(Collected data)
++++++++

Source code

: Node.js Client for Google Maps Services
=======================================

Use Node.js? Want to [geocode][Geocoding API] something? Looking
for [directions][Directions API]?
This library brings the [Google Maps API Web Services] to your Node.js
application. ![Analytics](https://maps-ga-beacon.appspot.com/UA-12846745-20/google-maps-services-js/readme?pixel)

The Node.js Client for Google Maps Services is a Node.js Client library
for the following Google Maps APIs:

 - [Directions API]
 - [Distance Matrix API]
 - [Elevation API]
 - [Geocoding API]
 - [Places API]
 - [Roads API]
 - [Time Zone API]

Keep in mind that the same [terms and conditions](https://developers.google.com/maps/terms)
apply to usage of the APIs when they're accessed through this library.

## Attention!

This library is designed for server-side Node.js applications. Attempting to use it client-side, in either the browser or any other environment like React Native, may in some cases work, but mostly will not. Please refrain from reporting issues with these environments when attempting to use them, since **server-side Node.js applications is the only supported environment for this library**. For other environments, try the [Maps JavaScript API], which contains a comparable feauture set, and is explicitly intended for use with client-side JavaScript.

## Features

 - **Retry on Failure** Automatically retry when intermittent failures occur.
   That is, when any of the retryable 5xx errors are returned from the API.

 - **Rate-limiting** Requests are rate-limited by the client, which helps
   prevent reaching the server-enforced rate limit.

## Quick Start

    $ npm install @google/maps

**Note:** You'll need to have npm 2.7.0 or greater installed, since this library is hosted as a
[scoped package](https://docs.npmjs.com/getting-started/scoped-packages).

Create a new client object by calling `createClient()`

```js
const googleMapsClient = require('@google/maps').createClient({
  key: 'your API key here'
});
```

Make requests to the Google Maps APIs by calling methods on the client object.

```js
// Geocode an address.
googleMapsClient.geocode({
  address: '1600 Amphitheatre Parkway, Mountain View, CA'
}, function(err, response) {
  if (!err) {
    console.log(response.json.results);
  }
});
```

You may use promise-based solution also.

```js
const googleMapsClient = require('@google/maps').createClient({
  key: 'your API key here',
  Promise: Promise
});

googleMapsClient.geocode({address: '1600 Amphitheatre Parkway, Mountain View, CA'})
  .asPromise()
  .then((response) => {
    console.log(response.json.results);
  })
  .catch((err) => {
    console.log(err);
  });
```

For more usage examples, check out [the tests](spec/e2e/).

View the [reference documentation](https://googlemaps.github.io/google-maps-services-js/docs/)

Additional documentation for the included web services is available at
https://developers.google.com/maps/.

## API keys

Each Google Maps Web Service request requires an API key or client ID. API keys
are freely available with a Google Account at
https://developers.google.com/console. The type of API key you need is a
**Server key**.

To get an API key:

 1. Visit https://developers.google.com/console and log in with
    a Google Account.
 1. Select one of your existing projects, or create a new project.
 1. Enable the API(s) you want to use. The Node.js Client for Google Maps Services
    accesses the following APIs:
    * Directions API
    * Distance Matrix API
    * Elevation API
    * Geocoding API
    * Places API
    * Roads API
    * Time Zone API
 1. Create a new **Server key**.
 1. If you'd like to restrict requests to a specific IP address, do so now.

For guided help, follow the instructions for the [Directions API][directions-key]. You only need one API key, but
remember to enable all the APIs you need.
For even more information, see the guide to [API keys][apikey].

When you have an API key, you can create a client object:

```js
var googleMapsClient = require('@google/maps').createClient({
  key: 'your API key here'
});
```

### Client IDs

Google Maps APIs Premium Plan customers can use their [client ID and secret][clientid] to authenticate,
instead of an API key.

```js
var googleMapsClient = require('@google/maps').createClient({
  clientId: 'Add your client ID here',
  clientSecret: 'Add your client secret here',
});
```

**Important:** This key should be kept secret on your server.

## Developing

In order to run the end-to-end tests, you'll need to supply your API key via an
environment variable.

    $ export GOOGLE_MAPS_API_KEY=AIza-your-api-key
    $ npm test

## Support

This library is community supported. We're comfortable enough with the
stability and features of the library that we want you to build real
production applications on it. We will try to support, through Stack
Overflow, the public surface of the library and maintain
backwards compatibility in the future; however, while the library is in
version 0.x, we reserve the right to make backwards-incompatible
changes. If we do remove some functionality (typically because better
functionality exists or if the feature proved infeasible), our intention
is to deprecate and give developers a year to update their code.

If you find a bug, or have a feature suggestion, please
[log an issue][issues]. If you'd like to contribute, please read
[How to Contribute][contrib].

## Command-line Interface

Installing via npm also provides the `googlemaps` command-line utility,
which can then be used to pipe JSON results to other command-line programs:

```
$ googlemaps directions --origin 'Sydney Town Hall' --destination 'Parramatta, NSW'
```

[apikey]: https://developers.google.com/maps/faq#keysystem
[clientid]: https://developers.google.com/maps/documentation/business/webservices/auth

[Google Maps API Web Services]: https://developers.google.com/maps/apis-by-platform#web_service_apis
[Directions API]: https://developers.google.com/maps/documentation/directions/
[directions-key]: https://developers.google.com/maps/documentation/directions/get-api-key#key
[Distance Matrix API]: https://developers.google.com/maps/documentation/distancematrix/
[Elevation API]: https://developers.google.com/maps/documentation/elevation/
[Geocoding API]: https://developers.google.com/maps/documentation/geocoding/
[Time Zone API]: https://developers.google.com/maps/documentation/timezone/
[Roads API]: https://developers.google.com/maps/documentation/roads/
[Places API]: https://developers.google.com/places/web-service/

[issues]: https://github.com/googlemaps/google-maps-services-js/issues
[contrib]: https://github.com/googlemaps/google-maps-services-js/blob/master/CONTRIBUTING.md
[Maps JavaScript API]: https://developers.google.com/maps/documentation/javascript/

++++++++

### Work instructions:
Write out exactly the lines above between the line with "- [Elevation API]" and the line with "## Attention!", inclusive, and nothing beyond them.

### Your solution:
 - [Elevation API]
 - [Geocoding API]
 - [Places API]
 - [Roads API]
 - [Time Zone API]

Keep in mind that the same [terms and conditions](https://developers.google.com/maps/terms)
apply to usage of the APIs when they're accessed through this library.

## Attention!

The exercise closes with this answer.